Where on earth did Bailey Zimmerman, Old Dominion, and Brett Eldredge come from? The Venn diagram of people who listen to those songs and people who listen to nearly everything else on the list cannot overlap by much!

I’m sure there are people who love those three artists, and perhaps they’re all lovely people. But I’m guessing anybody with those three songs on their playlist and not complaining would be upset to get my playlist for completely different reasons.

It’s like Sesame Street: three of these things don’t belong here.

Food: sushi 

I know people are dieting, so I’ll mark this as sensitive, but really I just enjoyed an amazing lunch at Tokyo One in Plano, Texas.

@CARROT prepared for the loss of Dark Sky by advertising and launching in “Dark Sky” mode, with a very familiar layout and using Dark Sky’s API as it’s source. That API will stop working after March, of course. Thanks, Apple.

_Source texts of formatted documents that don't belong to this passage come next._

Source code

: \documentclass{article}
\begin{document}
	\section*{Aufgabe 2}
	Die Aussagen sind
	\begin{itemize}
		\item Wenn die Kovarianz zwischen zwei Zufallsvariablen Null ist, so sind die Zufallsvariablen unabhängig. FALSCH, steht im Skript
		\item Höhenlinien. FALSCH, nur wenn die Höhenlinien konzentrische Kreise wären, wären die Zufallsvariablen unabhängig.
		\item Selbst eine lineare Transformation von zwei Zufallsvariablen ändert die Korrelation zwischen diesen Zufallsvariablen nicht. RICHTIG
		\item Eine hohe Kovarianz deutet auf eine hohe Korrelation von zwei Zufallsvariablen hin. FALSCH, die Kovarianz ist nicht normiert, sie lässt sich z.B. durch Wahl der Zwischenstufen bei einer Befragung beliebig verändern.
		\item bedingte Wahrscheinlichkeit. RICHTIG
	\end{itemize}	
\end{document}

I decided there was no point in paying to use an award-winning app and limiting it like that, so I switched to the normal Carrot “smart layout” which changes based on time of day and weather conditions.

It’s nice so far.

I’m still salty about Apple shutting down Dark Sky, don’t mind me.

I did become a paying customer of @CARROT yesterday, so yay for the non-megacorps.